(INPUT):

※

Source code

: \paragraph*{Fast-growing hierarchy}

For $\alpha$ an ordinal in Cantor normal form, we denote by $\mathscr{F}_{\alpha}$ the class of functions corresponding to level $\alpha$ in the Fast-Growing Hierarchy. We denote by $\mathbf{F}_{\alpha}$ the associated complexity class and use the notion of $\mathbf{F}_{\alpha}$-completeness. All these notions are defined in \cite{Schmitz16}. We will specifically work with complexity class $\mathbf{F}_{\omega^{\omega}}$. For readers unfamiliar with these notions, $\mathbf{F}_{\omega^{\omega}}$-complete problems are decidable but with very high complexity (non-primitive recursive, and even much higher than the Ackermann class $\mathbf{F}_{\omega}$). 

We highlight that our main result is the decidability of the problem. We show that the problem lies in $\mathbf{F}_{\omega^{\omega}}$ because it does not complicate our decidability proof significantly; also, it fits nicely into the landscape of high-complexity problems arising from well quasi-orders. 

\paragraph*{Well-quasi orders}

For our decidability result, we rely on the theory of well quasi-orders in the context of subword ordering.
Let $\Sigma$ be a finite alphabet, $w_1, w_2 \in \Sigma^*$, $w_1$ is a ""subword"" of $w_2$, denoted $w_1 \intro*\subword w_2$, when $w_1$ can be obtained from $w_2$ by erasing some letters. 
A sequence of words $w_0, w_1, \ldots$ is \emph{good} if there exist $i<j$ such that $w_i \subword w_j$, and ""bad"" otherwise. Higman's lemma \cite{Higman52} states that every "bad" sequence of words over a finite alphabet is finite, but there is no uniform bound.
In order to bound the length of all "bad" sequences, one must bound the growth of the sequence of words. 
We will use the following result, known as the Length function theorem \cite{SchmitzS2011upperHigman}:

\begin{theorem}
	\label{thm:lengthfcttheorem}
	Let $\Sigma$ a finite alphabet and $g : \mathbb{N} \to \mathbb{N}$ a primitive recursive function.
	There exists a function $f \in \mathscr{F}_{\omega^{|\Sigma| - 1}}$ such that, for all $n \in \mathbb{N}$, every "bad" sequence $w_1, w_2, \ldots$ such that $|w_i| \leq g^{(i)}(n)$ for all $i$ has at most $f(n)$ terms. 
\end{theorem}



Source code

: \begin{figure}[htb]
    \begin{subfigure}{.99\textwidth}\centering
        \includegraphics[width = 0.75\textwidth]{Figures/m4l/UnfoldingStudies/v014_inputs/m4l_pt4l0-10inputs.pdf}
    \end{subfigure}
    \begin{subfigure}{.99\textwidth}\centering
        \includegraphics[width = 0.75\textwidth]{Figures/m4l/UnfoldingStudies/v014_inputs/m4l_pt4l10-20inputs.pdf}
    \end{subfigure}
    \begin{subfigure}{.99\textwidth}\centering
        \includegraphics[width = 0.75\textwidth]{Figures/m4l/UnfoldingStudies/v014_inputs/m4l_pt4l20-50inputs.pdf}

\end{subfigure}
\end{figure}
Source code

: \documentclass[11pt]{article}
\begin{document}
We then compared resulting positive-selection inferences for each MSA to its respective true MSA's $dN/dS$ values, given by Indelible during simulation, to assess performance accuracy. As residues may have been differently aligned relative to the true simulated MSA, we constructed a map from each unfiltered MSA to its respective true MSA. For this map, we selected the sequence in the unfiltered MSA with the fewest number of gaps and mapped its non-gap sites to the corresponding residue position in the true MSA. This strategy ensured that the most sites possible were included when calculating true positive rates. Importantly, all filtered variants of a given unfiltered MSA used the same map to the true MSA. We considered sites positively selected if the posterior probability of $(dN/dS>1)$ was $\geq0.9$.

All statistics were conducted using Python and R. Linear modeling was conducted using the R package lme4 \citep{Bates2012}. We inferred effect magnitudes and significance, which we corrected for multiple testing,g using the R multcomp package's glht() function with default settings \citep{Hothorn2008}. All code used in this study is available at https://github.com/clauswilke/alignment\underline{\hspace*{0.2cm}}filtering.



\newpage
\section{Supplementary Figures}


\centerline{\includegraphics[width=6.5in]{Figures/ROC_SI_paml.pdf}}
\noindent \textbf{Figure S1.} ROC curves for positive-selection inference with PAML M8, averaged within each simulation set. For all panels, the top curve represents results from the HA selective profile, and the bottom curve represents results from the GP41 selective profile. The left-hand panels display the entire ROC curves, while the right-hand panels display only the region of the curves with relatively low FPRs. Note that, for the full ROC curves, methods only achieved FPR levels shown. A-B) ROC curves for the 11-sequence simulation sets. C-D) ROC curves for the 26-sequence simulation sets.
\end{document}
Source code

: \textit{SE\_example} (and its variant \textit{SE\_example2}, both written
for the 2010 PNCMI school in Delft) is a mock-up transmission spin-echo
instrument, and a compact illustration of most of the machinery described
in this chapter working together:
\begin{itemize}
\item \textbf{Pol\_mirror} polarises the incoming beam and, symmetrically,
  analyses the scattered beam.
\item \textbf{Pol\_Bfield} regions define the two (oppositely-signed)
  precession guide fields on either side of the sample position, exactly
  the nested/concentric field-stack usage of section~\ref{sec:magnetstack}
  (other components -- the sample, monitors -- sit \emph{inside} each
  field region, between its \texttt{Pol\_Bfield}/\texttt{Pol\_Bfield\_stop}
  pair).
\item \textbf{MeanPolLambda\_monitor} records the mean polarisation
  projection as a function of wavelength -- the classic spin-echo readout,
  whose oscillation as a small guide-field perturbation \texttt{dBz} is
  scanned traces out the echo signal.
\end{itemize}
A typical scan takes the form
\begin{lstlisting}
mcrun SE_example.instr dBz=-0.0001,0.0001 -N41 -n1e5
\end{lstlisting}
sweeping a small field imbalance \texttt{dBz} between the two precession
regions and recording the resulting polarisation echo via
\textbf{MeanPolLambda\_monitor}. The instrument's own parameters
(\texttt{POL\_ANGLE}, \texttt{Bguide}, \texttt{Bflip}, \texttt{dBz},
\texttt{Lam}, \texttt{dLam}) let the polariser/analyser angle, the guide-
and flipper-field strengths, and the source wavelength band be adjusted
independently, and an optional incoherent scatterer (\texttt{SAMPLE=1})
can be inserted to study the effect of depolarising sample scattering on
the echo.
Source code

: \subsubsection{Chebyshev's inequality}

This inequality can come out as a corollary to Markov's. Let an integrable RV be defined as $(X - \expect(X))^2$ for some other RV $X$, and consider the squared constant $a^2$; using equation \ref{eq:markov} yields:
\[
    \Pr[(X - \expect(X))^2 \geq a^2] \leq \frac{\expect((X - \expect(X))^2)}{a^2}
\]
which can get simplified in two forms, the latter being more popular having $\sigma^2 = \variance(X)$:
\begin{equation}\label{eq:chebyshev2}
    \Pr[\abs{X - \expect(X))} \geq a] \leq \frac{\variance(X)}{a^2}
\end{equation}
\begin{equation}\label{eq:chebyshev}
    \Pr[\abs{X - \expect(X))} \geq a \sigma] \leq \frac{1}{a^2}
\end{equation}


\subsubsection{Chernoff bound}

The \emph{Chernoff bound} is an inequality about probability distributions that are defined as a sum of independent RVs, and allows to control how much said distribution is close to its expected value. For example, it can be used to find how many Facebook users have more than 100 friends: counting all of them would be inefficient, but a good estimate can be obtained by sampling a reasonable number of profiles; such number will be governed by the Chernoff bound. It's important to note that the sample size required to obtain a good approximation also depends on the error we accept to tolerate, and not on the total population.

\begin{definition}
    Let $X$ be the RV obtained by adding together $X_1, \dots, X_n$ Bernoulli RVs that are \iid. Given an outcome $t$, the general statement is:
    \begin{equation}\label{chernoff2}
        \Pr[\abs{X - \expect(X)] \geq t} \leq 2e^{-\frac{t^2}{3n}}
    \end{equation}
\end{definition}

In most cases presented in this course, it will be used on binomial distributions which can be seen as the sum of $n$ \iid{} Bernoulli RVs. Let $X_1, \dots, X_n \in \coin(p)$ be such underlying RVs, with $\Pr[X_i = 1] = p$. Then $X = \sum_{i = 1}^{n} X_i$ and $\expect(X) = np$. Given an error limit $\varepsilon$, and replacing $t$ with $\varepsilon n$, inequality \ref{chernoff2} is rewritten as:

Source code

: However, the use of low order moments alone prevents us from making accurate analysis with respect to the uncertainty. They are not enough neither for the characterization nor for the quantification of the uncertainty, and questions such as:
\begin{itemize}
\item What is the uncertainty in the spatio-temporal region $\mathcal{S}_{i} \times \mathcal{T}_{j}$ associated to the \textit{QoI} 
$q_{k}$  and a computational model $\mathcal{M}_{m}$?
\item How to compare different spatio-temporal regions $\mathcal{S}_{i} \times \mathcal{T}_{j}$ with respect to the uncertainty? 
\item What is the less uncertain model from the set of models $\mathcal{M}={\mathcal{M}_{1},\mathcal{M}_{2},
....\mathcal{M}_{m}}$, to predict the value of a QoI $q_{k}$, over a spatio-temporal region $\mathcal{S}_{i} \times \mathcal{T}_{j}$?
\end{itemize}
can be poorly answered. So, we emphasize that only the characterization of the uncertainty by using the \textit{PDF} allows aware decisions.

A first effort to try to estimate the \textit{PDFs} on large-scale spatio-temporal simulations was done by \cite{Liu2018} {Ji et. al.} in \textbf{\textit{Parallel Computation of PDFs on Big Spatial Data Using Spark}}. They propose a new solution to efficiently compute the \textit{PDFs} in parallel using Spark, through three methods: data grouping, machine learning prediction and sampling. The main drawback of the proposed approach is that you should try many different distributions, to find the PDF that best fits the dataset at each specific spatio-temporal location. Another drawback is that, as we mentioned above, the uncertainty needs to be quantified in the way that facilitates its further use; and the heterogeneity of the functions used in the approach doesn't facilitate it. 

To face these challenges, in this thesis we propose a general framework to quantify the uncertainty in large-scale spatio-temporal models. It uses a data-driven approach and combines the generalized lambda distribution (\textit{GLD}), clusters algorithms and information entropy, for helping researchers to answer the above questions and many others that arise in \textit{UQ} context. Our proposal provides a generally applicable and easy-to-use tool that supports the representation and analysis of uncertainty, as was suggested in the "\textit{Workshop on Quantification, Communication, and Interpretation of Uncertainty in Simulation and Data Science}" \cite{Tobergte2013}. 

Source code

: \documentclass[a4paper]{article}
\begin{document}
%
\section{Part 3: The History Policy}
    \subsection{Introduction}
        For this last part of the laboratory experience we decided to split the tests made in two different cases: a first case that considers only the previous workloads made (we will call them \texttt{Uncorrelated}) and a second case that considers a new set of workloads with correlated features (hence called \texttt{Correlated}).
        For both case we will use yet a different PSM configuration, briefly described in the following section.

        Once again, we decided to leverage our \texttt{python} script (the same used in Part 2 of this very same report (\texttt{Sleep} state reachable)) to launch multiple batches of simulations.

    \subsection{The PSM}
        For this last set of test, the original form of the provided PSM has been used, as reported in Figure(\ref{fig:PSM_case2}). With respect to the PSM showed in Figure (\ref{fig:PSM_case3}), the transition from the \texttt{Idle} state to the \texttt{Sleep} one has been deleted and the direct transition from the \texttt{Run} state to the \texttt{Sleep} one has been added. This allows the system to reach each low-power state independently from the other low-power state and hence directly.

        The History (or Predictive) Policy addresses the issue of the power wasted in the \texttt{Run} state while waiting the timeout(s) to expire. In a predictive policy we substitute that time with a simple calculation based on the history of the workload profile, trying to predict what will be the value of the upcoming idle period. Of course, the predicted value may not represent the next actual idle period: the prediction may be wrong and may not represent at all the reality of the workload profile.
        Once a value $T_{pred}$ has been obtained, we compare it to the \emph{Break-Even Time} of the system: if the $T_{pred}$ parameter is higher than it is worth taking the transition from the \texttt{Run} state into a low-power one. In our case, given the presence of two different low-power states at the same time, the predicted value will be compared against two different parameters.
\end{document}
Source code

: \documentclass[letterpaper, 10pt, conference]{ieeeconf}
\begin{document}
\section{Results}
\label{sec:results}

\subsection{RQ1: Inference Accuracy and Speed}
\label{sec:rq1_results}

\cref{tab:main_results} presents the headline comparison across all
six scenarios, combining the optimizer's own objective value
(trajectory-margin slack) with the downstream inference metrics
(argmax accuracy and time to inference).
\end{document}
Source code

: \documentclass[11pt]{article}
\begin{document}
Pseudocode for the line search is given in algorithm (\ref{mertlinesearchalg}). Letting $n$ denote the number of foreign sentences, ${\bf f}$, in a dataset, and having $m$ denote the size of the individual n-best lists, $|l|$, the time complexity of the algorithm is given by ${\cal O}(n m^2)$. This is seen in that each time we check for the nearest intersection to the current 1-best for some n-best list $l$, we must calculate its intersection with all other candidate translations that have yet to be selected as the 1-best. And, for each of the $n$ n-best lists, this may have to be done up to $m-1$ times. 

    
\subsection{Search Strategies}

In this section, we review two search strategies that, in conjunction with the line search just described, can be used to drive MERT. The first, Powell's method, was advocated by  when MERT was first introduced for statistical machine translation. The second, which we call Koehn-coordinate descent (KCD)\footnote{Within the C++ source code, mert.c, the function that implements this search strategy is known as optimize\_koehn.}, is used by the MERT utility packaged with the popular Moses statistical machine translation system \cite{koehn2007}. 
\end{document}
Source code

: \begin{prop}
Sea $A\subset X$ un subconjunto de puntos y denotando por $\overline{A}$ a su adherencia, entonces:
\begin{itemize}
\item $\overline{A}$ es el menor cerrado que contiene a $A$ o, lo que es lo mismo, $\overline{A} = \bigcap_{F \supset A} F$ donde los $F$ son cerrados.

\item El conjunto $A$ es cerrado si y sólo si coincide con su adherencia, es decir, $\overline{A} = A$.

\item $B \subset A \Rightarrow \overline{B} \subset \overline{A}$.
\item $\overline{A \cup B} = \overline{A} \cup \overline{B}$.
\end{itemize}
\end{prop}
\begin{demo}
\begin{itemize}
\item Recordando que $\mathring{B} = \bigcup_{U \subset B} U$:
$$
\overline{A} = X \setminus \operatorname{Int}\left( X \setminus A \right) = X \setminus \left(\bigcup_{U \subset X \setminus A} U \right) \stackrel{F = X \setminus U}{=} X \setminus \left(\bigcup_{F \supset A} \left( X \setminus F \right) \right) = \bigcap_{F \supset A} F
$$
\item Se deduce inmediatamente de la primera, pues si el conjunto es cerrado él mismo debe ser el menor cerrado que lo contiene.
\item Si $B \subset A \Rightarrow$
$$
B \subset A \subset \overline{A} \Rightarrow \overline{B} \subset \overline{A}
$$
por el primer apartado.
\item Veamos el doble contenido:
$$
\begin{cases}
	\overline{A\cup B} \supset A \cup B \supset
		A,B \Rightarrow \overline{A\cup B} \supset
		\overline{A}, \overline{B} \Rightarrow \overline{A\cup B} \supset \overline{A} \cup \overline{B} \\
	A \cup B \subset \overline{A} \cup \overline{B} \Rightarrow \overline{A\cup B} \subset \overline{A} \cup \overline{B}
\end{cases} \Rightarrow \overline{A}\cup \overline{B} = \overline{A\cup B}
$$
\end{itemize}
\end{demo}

※

(WHAT TO WORK ON): Starting with the line that holds "whose oscillation as" and ending with the line that holds "sweeping a small", retype every line in the data above exactly, and nothing else.

(ANSWER BOX):
  whose oscillation as a small guide-field perturbation \texttt{dBz} is
  scanned traces out the echo signal.
\end{itemize}
A typical scan takes the form
\begin{lstlisting}
mcrun SE_example.instr dBz=-0.0001,0.0001 -N41 -n1e5
\end{lstlisting}
sweeping a small field imbalance \texttt{dBz} between the two precession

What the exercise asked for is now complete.